Signed-off-by: Elena Afanasova <eafanasova@xxxxxxxxx>
---
v3:
- add FAST_MMIO bus support
- move ioregion_interrupted flag to ioregion_ctx
- reorder ioregion_ctx fields
- rework complete_ioregion operations
- add signal handling support for crossing a page boundary case
- fix kvm_arch_vcpu_ioctl_run() should return -EINTR in case ioregionfd
is interrupted
arch/x86/kvm/vmx/vmx.c | 40 +++++-
arch/x86/kvm/x86.c | 272 +++++++++++++++++++++++++++++++++++++--
include/linux/kvm_host.h | 10 ++
virt/kvm/kvm_main.c | 16 ++-
4 files changed, 317 insertions(+), 21 deletions(-)
diff --git a/arch/x86/kvm/vmx/vmx.c b/arch/x86/kvm/vmx/vmx.c
index 47b8357b9751..39db31afd27e 100644
--- a/arch/x86/kvm/vmx/vmx.c
+++ b/arch/x86/kvm/vmx/vmx.c
@@ -5357,19 +5357,51 @@ static int handle_ept_violation(struct kvm_vcpu *vcpu)

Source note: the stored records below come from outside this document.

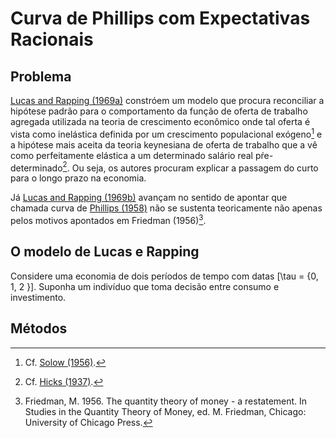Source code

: # Curva de Phillips com Expectativas Racionais

## Problema

[Lucas and Rapping (1969a)](https://www.jstor.org/stable/1829964) constróem um modelo que procura reconciliar a hipótese padrão para o comportamento da função de oferta de trabalho agregada utilizada na teoria de crescimento econômico onde tal oferta é vista como inelástica definida por um crescimento populacional exógeno[^1] e a hipótese mais aceita da teoria keynesiana de oferta de trabalho que a vê como perfeitamente elástica a um determinado salário real pŕe-determinado[^2]. Ou seja, os autores procuram explicar a passagem do curto para o longo prazo na economia.

Já [Lucas and Rapping (1969b)](https://www.jstor.org/stable/1808963) avançam no sentido de apontar que chamada curva de [Phillips (1958)](https://onlinelibrary.wiley.com/doi/full/10.1111/j.1468-0335.1958.tb00003.x) não se sustenta teoricamente não apenas pelos motivos apontados em Friedman (1956)[^3].

## O modelo de  Lucas e Rapping

Considere uma economia de dois períodos de tempo com datas \[\tau = \{0, 1, 2 \}\].  Suponha um indivíduo que toma decisão entre consumo e investimento.
## Métodos 


[^1]: Cf. [Solow (1956)](https://www.jstor.org/stable/1884513).

[^2]: Cf. [Hicks (1937)](https://www.jstor.org/stable/1907242).

[^3]: Friedman, M. 1956. The quantity theory of money - a restatement. In Studies in the
Quantity Theory of Money, ed. M. Friedman, Chicago: University of Chicago Press.
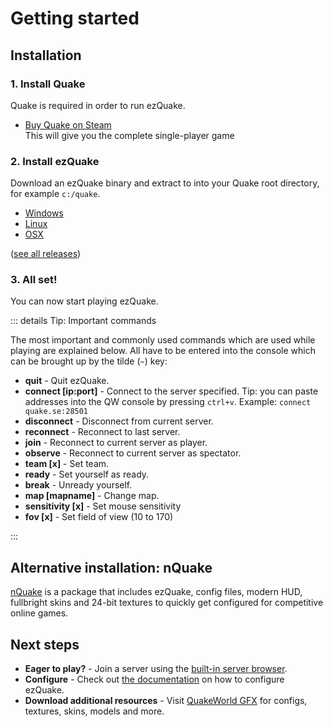 ---
---

# Getting started

## Installation

### 1. Install Quake

Quake is required in order to run ezQuake.

* [Buy Quake on Steam](https://store.steampowered.com/app/2310/QUAKE/)<br/>
  This will give you the complete single-player game

### 2. Install ezQuake

Download an ezQuake binary and extract to into your Quake root directory, for example `c:/quake`.

* [Windows](https://github.com/QW-Group/ezquake-source/releases/download/3.6.0/rls-all.zip)
* [Linux](https://github.com/QW-Group/ezquake-source/releases/download/3.6-dev-alpha10-dev/ezquake-latest-linux64.zip)
* [OSX](https://github.com/QW-Group/ezquake-source/releases/download/3.6-dev-alpha10-dev/ezquake-latest-osx.zip)

([see all releases](./downloads))

### 3. All set!

You can now start playing ezQuake.

::: details Tip: Important commands

The most important and commonly used commands which are used while playing are explained below. All have to be entered into the console which can be
brought up by the tilde (`~`) key:

- **quit** - Quit ezQuake.
- **connect [ip:port]** - Connect to the server specified. Tip: you can paste addresses into the QW console by pressing `ctrl+v`.
  Example: `connect quake.se:28501`
- **disconnect** - Disconnect from current server.
- **reconnect** - Reconnect to last server.
- **join** - Reconnect to current server as player.
- **observe** - Reconnect to current server as spectator.
- **team [x]** - Set team.
- **ready** - Set yourself as ready.
- **break** - Unready yourself.
- **map [mapname]** - Change map.
- **sensitivity [x]** - Set mouse sensitivity
- **fov [x]** - Set field of view (10 to 170)

:::

## Alternative installation: nQuake

<a href="https://www.nquake.com/">nQuake</a> is a package that includes ezQuake, config files, modern HUD, fullbright
skins and 24-bit textures to quickly get configured for competitive online games.

## Next steps

* **Eager to play?** - Join a server using the [built-in server browser](/docs/server-browser).
* **Configure** - Check out [the documentation](/docs/hud) on how to configure ezQuake.
* **Download additional resources** - Visit [QuakeWorld GFX](https://gfx.quakeworld.nu) for configs, textures, skins, models and more.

return kvm_mmu_page_fault(vcpu, gpa, error_code, NULL, 0);
}
+#ifdef CONFIG_KVM_IOREGION
+static int complete_ioregion_fast_mmio(struct kvm_vcpu *vcpu)
+{
+ int ret, idx;
+
+ idx = srcu_read_lock(&vcpu->kvm->srcu);
+ ret = kvm_io_bus_write(vcpu, KVM_FAST_MMIO_BUS,
+ vcpu->ioregion_ctx.addr, 0, NULL);
+ if (ret) {
+ ret = kvm_mmu_page_fault(vcpu, vcpu->ioregion_ctx.addr,
+ PFERR_RSVD_MASK, NULL, 0);
+ srcu_read_unlock(&vcpu->kvm->srcu, idx);
+ return ret;
+ }
+
+ srcu_read_unlock(&vcpu->kvm->srcu, idx);
+ return kvm_skip_emulated_instruction(vcpu);
+}
+#endif
+
static int handle_ept_misconfig(struct kvm_vcpu *vcpu)
{
gpa_t gpa;
+ int ret;
/*
* A nested guest cannot optimize MMIO vmexits, because we have an
* nGPA here instead of the required GPA.
*/
gpa = vmcs_read64(GUEST_PHYSICAL_ADDRESS);
- if (!is_guest_mode(vcpu) &&
- !kvm_io_bus_write(vcpu, KVM_FAST_MMIO_BUS, gpa, 0, NULL)) {
- trace_kvm_fast_mmio(gpa);
- return kvm_skip_emulated_instruction(vcpu);
+ if (!is_guest_mode(vcpu)) {
+ ret = kvm_io_bus_write(vcpu, KVM_FAST_MMIO_BUS, gpa, 0, NULL);
+ if (!ret) {
+ trace_kvm_fast_mmio(gpa);
+ return kvm_skip_emulated_instruction(vcpu);
+ }
+
+#ifdef CONFIG_KVM_IOREGION
+ if (unlikely(vcpu->ioregion_ctx.is_interrupted && ret == -EINTR)) {
So the question still, EINTR looks wrong which means the syscall can't
be restarted. Not that the syscal doesn't mean KVM_RUN but actually the
kernel_read|write() you want to do with the ioregion fd.
Also do we need to treat differently for EINTR and ERESTARTSYS since
EINTR means the kernel_read()|write() can't be resumed.
Thanks